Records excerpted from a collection
Start of Block

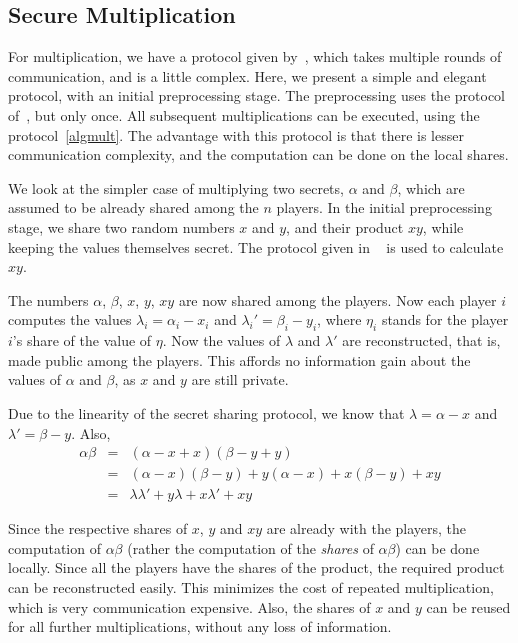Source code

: \subsection{Secure Multiplication}
\label{sec:mult}

For multiplication, we have a protocol given by~\cite{GRR98:SVFMCwAtTC}, which takes multiple rounds of communication, and 
is a little complex. Here, we present a simple and elegant protocol, with an initial preprocessing stage. The
preprocessing uses the protocol of~\cite{GRR98:SVFMCwAtTC}, but only once. All subsequent multiplications can be executed, using
the protocol~\ref{algmult}. The advantage with this protocol is that there is lesser communication complexity, 
and the computation can be done on the local shares.

We look at the simpler case of multiplying two secrets, $\alpha$ and $\beta$, 
which are assumed to be already shared among the $n$ players. In the initial preprocessing stage, 
we share two random numbers $x$ and $y$, and their product $xy$, while keeping the values themselves secret. 
The protocol given in ~\cite{GRR98:SVFMCwAtTC} is used to calculate $xy$. 

The numbers $\alpha$, $\beta$, $x$, $y$, $xy$ are now shared among the players. Now each player $i$ computes the values 
$\lambda_{i} =  \alpha_{i} - x_{i}$ and $\lambda_{i}' = \beta_{i} - y_{i}$, where $\eta_{i}$ stands
for the player $i$'s share of the value of $\eta$. Now the values of $\lambda$ and $\lambda'$ are 
reconstructed, that is, made public among the players. This affords no information gain about the values
of $\alpha$ and $\beta$, as $x$ and $y$ are still private. 

Due to the linearity of the secret sharing protocol, we know that $\lambda = \alpha - x$ and $\lambda' = \beta - y$.
Also, 
\begin{eqnarray*}	
	\alpha\beta 	& = & (\alpha - x + x)(\beta - y + y) \\
			& = & (\alpha - x)(\beta - y) + y(\alpha - x) + x(\beta - y) + xy \\
			& = & \lambda\lambda' + y\lambda + x\lambda' + xy
\end{eqnarray*}

Since the respective shares of $x$, $y$ and $xy$ are already with the players, the computation of $\alpha\beta$
(rather the computation of the \emph{shares} of $\alpha\beta$) can be done locally. Since all the players have the shares of
the product, the required product can be reconstructed easily. This minimizes the cost of repeated multiplication,
which is very communication expensive. Also, the shares of $x$ and $y$ can be reused for all further multiplications,
without any loss of information.

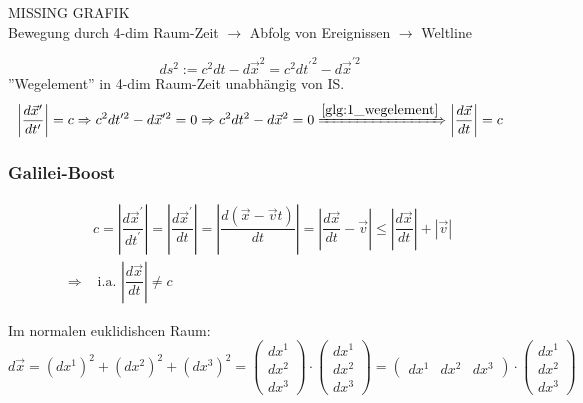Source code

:\documentclass[a4paper, 11pt]{article}
\numberwithin{equation}{section}
\begin{document}
MISSING GRAFIK\\
Bewegung durch 4-dim Raum-Zeit $\rightarrow$ Abfolg von Ereignissen $\rightarrow$ Weltline


\begin{equation}
\label{glg:1_wegelement}
ds^2 := c^2dt - d\vec{x}^2 = c^2d{t^\prime}^2 - d{\vec{x}^{\prime 2}}
\end{equation}
''Wegelement'' in 4-dim Raum-Zeit unabhängig von IS.
\begin{equation}
\left| \dfrac{d\vec{x}^\prime}{dt^\prime} \right| = c \Rightarrow c^2dt^{\prime 2}-d\vec{x}^{\prime 2} = 0 \Rightarrow c^2dt^2 - d\vec{x}^2 = 0 \xRightarrow{\ref{glg:1_wegelement}} \left|\dfrac{d\vec{x}}{dt} \right| = c
\end{equation}

\subsubsection*{Galilei-Boost}

\begin{equation}
\begin{aligned}
&c =\left| \dfrac{d\vec{x}^\prime}{dt^\prime}\right| = \left| \dfrac{d\vec{x}^\prime}{dt}\right| = \left| \dfrac{d(\vec{x}-\vec{v}t)}{dt}\right| = \left| \dfrac{d\vec{x}}{dt} - \vec{v}\right| \leq \left| \dfrac{d\vec{x}}{dt}\right| + \left| \vec{v} \right| \\
\Rightarrow &\text{ i.a. } \left| \dfrac{d\vec{x}}{dt}\right| \neq c
\end{aligned}
\end{equation}

Im normalen euklidishcen Raum:
\begin{equation}
d \vec{x} = (dx^1)^2 +(dx^2)^2 + (dx^3)^2 = \begin{pmatrix}
dx^1 \\ dx^2 \\ dx^3 \end{pmatrix} \cdot \begin{pmatrix}
dx^1 \\ dx^2 \\ dx^3 \end{pmatrix} = \begin{pmatrix}
dx^1 & dx^2 & dx^3 \end{pmatrix} \cdot \begin{pmatrix}
dx^1 \\ dx^2 \\dx^3\end{pmatrix}
\end{equation}
\end{document}
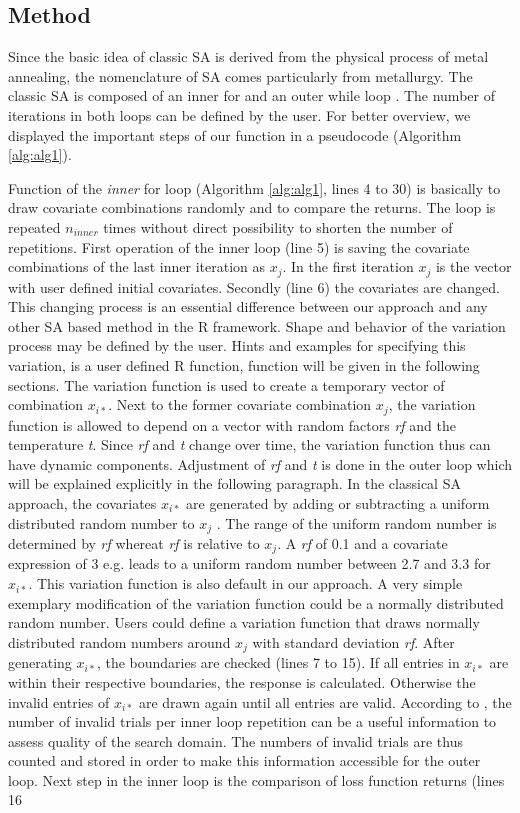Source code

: \subsection{Method}
\label{subsec:method}
Since the basic idea of classic SA is derived from the physical process of metal annealing, the nomenclature of SA comes particularly from metallurgy. The classic SA is composed of an inner for and an outer while loop \citep{kirkpatrick_1983}. The number of iterations in both loops can be defined by the user. For better overview, we displayed the important steps of our function in a pseudocode (Algorithm \ref{alg:alg1}).

Function of the \emph{inner} for loop (Algorithm \ref{alg:alg1}, lines 4 to 30) is basically to draw covariate combinations randomly and to compare the returns. The loop is repeated $n_{inner}$ times without direct possibility to shorten the number of repetitions. First operation of the inner loop (line 5) is saving the covariate combinations of the last inner iteration as $x_j$. In the first iteration $x_j$ is the vector with user defined initial covariates. Secondly (line 6) the covariates are changed. This changing process is an essential difference between our approach and any other SA based method in the R framework. Shape and behavior of the variation process may be defined by the user. Hints and examples for specifying this variation, is a user defined R function, function will be given in the following sections. The variation function is used to create a temporary vector of combination $x_{i*}$. Next to the former covariate combination $x_j$, the variation function is allowed to depend on a vector with random factors \textit{rf} and the temperature \textit{t}. Since \textit{rf} and \textit{t} change over time, the variation function thus can have dynamic components. Adjustment of \textit{rf} and \textit{t} is done in the outer loop which will be explained explicitly in the following paragraph. In the classical SA approach, the covariates $x_{i*}$ are generated by adding or subtracting a uniform distributed random number to $x_j$ \citep{kirkpatrick_1983}. The range of the uniform random number is determined by \textit{rf} whereat \textit{rf} is relative to $x_j$. A \textit{rf} of 0.1 and a covariate expression of 3 e.g. leads to a uniform random number between 2.7 and 3.3 for $x_{i*}$. This variation function is also default in our approach. A very simple exemplary modification of the variation function could be a normally distributed random number. Users could define a variation function that draws normally distributed random numbers around $x_j$ with standard deviation \textit{rf}. After generating $x_{i*}$, the boundaries are checked (lines 7 to 15). If all entries in $x_{i*}$ are within their respective boundaries, the response is calculated. Otherwise the invalid entries of $x_{i*}$ are drawn again until all entries are valid. According to \citet{corana_1987}, the number of invalid trials per inner loop repetition can be a useful information to assess quality of the search domain. The numbers of invalid trials are thus counted and stored in order to make this information accessible for the outer loop. Next step in the inner loop is the comparison of loss function returns (lines 16 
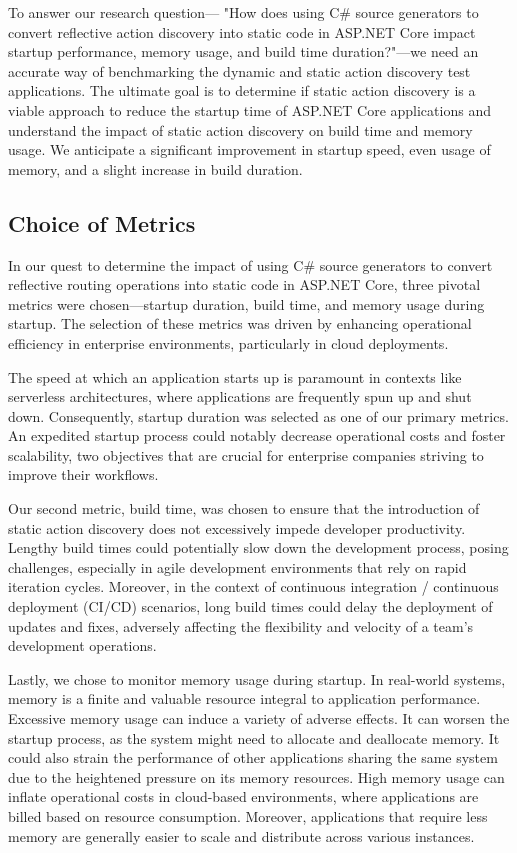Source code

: To answer our research question— "How does using C\# source generators to convert reflective action discovery into static code in ASP.NET Core impact startup performance, memory usage, and build time duration?"—we need an accurate way of benchmarking the dynamic and static action discovery test applications. The ultimate goal is to determine if static action discovery is a viable approach to reduce the startup time of ASP.NET Core applications and understand the impact of static action discovery on build time and memory usage. We anticipate a significant improvement in startup speed, even usage of memory, and a slight increase in build duration.

\subsection{Choice of Metrics}

In our quest to determine the impact of using C\# source generators to convert reflective routing operations into static code in ASP.NET Core, three pivotal metrics were chosen—startup duration, build time, and memory usage during startup. The selection of these metrics was driven by enhancing operational efficiency in enterprise environments, particularly in cloud deployments.

The speed at which an application starts up is paramount in contexts like serverless architectures, where applications are frequently spun up and shut down. Consequently, startup duration was selected as one of our primary metrics. An expedited startup process could notably decrease operational costs and foster scalability, two objectives that are crucial for enterprise companies striving to improve their workflows.

Our second metric, build time, was chosen to ensure that the introduction of static action discovery does not excessively impede developer productivity. Lengthy build times could potentially slow down the development process, posing challenges, especially in agile development environments that rely on rapid iteration cycles. Moreover, in the context of continuous integration / continuous deployment (CI/CD) scenarios, long build times could delay the deployment of updates and fixes, adversely affecting the flexibility and velocity of a team's development operations.

Lastly, we chose to monitor memory usage during startup. In real-world systems, memory is a finite and valuable resource integral to application performance. Excessive memory usage can induce a variety of adverse effects. It can worsen the startup process, as the system might need to allocate and deallocate memory. It could also strain the performance of other applications sharing the same system due to the heightened pressure on its memory resources. High memory usage can inflate operational costs in cloud-based environments, where applications are billed based on resource consumption. Moreover, applications that require less memory are generally easier to scale and distribute across various instances.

End of Block

If a line of the records contains the word "cloud", count it; give only the total.

2